From the data below, please reproduce exactly everything from the line that contains "3 城市内氛围气泡文字：" down to the line that contains "6 同时存在最大同屏气泡数量，此数量仅对长气泡生效。", with both ends included.

### DATA
------------------------------------------------------------------------

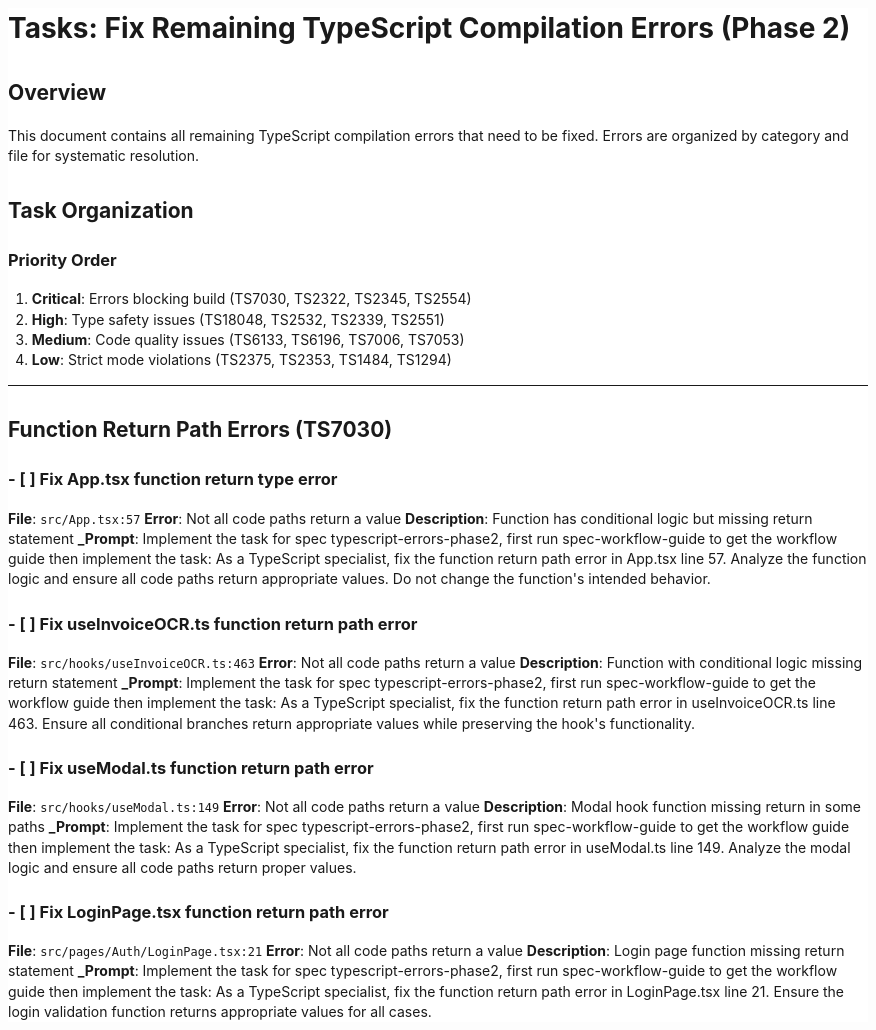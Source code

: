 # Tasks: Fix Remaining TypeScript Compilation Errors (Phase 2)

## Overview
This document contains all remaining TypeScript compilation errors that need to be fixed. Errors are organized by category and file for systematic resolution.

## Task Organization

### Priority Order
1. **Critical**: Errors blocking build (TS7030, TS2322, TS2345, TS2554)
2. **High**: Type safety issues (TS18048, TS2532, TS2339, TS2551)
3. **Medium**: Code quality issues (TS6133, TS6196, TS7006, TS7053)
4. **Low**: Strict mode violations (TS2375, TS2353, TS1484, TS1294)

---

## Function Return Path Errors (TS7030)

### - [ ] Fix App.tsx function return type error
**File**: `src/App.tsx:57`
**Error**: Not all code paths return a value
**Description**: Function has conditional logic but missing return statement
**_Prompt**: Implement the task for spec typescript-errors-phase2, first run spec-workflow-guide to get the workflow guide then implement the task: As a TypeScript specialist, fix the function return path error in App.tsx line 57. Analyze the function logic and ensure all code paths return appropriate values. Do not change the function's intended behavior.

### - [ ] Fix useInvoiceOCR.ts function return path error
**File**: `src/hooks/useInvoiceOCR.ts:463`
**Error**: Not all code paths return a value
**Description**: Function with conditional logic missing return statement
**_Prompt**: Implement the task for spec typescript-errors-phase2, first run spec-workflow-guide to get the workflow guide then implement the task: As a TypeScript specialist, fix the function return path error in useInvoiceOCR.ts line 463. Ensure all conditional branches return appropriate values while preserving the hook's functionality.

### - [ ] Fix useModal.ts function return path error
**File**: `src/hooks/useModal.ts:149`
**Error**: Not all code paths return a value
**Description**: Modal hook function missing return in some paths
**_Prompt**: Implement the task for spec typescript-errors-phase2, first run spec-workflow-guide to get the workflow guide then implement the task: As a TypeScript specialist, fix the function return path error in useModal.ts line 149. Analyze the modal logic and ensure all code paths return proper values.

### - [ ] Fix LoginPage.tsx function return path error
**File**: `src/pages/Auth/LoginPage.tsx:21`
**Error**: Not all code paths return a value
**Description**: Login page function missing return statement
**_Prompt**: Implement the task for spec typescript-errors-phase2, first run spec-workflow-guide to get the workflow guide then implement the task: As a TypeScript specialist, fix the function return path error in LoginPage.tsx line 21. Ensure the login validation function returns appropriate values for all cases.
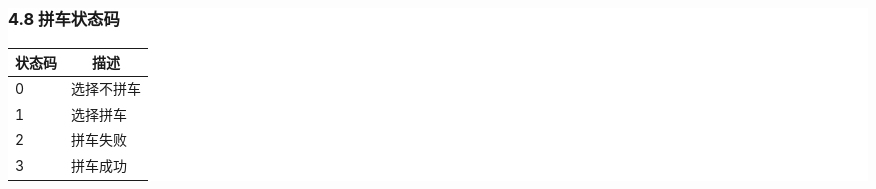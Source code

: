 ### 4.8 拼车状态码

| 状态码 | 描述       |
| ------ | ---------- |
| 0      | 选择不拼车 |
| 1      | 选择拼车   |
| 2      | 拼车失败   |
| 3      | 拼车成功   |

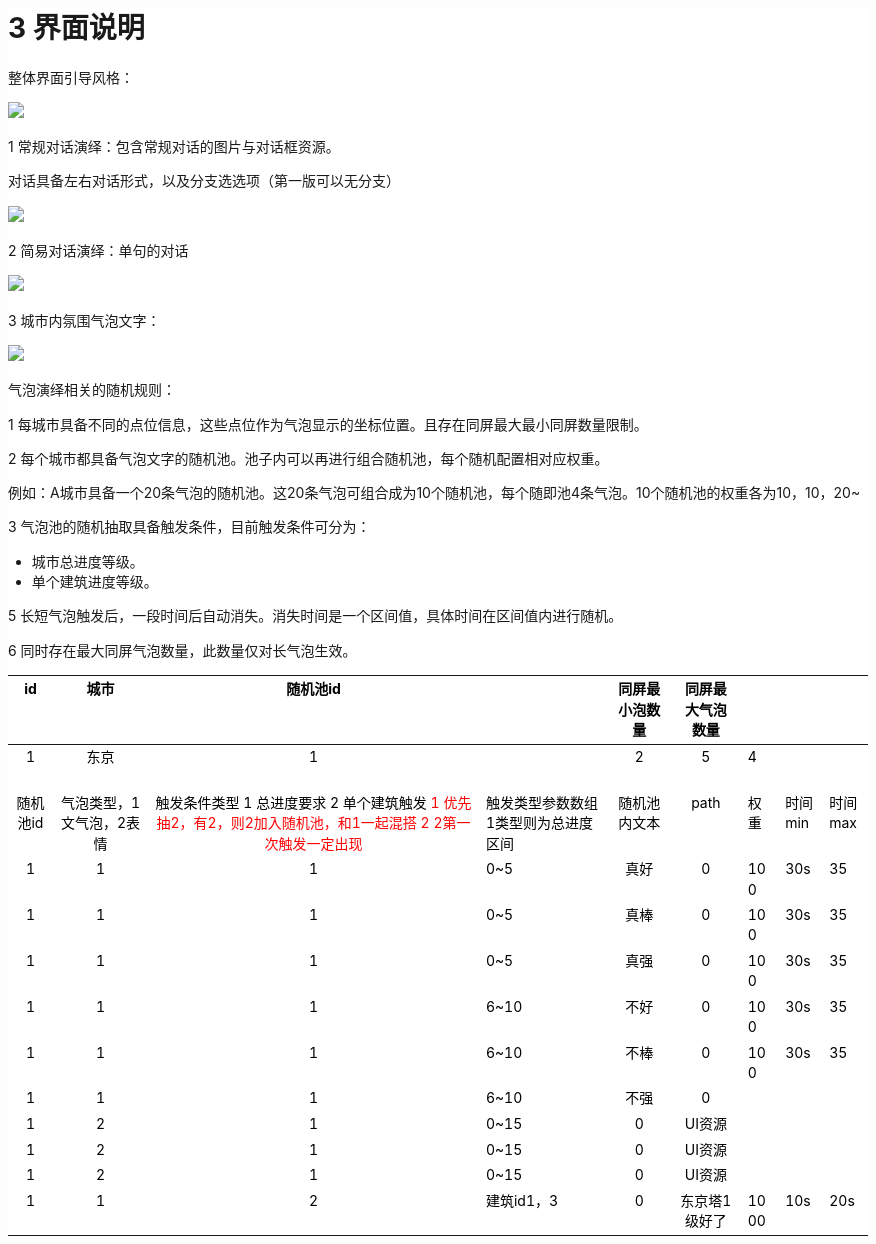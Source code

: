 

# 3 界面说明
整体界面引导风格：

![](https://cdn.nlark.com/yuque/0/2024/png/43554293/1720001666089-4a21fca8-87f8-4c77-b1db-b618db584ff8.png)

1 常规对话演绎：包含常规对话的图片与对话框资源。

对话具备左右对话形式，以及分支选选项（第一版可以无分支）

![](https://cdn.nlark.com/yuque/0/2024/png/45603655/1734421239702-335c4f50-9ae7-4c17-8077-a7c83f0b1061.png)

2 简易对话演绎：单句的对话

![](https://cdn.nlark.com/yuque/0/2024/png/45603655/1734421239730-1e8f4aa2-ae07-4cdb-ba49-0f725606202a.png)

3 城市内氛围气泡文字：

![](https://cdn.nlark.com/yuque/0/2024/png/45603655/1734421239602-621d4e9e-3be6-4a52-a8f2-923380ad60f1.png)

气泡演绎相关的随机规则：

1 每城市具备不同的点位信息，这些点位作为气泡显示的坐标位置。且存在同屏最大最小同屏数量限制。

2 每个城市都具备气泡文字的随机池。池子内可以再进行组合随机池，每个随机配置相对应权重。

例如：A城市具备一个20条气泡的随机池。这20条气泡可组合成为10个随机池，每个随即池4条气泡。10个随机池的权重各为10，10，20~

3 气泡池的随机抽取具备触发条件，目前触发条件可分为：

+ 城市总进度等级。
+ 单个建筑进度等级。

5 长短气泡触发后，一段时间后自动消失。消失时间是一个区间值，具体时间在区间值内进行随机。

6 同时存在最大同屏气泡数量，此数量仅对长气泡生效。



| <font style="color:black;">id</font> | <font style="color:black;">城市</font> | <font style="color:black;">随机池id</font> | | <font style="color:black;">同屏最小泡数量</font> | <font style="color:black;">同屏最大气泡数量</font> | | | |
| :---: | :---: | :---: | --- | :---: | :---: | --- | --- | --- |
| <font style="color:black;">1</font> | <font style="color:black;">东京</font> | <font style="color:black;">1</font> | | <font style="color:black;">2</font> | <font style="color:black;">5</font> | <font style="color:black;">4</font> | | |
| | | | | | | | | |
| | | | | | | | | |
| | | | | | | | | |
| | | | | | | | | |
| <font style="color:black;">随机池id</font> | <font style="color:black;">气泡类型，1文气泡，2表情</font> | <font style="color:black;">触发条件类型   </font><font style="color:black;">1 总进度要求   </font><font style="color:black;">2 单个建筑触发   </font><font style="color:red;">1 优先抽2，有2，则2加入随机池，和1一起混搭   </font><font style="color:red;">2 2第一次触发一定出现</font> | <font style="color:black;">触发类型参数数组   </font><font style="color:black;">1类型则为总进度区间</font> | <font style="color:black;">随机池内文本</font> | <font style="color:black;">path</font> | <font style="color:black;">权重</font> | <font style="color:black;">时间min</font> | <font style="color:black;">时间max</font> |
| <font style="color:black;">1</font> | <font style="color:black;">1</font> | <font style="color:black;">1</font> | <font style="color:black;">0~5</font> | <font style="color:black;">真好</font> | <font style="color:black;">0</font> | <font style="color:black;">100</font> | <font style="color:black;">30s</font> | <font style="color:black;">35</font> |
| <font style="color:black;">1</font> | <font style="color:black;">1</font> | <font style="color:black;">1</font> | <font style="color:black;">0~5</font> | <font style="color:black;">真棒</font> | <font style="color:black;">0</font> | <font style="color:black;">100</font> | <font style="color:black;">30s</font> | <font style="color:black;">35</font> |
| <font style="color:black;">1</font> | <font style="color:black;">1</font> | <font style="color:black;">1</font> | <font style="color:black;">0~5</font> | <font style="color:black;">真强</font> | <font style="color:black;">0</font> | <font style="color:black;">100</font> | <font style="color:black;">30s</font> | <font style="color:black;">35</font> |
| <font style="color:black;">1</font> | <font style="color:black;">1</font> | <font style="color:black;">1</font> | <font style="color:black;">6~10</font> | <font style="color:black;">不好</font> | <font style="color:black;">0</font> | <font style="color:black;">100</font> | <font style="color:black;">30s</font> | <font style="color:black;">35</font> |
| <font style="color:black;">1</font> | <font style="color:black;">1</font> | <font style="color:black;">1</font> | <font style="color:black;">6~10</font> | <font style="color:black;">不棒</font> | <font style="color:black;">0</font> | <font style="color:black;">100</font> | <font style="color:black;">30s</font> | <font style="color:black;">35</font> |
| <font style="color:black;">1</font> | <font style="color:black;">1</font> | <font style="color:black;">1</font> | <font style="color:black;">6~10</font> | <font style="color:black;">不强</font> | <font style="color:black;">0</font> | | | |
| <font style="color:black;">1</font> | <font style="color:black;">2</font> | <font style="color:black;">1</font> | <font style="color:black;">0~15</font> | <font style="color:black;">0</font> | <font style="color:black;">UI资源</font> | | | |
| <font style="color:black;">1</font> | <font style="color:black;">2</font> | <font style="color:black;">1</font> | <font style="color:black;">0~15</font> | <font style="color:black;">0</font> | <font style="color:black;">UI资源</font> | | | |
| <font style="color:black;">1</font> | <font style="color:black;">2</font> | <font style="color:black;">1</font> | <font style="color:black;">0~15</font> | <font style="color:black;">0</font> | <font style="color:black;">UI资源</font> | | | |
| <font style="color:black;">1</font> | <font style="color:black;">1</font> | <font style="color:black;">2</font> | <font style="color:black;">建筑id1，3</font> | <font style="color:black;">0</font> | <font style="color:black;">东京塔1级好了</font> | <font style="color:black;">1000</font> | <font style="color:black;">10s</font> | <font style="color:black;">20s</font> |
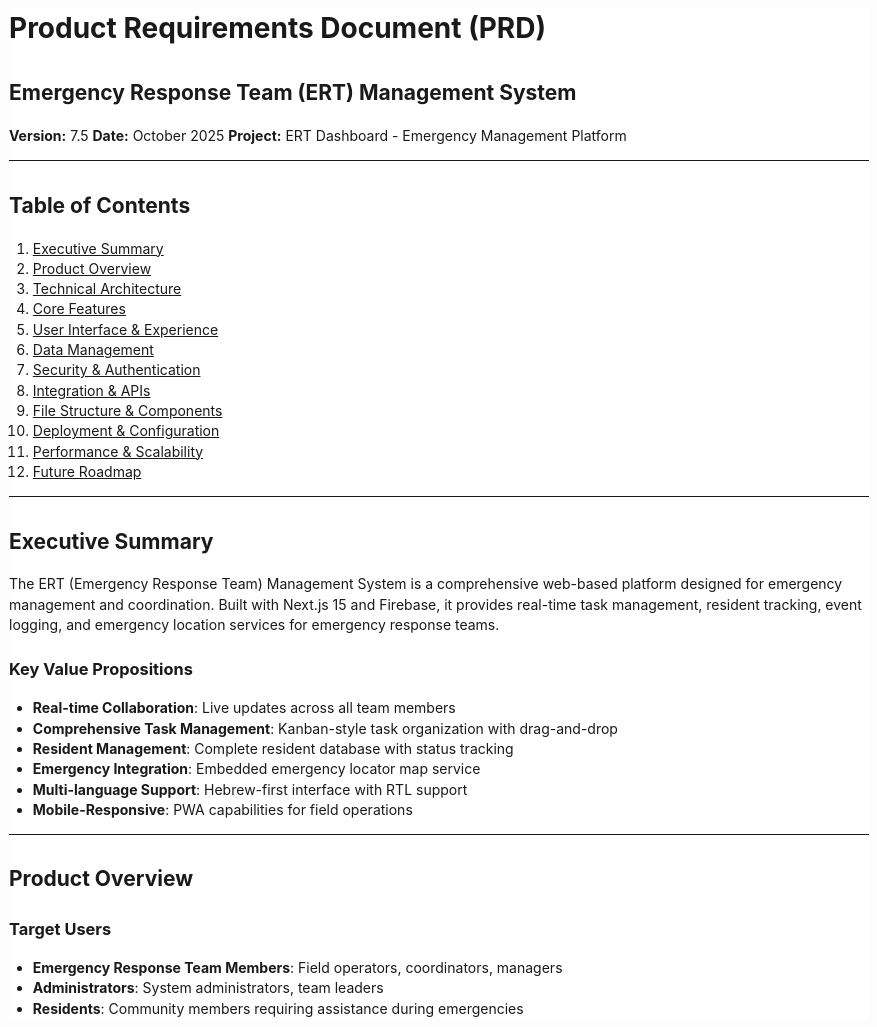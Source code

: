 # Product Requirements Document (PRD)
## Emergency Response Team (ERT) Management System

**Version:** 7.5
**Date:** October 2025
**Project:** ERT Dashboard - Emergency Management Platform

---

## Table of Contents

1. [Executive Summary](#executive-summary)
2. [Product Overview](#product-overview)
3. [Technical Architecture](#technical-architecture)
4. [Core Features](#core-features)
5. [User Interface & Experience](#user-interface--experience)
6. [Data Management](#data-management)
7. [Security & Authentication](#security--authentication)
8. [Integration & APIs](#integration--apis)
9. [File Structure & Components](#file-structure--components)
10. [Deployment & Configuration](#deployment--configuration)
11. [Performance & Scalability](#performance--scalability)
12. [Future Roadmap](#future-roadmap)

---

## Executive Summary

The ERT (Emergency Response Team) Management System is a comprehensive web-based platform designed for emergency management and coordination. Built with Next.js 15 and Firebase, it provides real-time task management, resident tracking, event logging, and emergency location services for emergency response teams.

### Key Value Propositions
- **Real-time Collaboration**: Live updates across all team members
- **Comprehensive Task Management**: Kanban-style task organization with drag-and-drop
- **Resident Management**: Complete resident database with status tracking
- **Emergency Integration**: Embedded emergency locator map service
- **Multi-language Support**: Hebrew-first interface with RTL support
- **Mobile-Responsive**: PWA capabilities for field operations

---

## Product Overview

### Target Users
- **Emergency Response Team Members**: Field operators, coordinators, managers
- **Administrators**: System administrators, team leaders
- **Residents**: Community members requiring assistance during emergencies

------------------------------------------------------------------------

### COMPLETED TASK
3 城市内氛围气泡文字：

![](https://cdn.nlark.com/yuque/0/2024/png/45603655/1734421239602-621d4e9e-3be6-4a52-a8f2-923380ad60f1.png)

气泡演绎相关的随机规则：

1 每城市具备不同的点位信息，这些点位作为气泡显示的坐标位置。且存在同屏最大最小同屏数量限制。

2 每个城市都具备气泡文字的随机池。池子内可以再进行组合随机池，每个随机配置相对应权重。

例如：A城市具备一个20条气泡的随机池。这20条气泡可组合成为10个随机池，每个随即池4条气泡。10个随机池的权重各为10，10，20~

3 气泡池的随机抽取具备触发条件，目前触发条件可分为：

+ 城市总进度等级。
+ 单个建筑进度等级。

5 长短气泡触发后，一段时间后自动消失。消失时间是一个区间值，具体时间在区间值内进行随机。

6 同时存在最大同屏气泡数量，此数量仅对长气泡生效。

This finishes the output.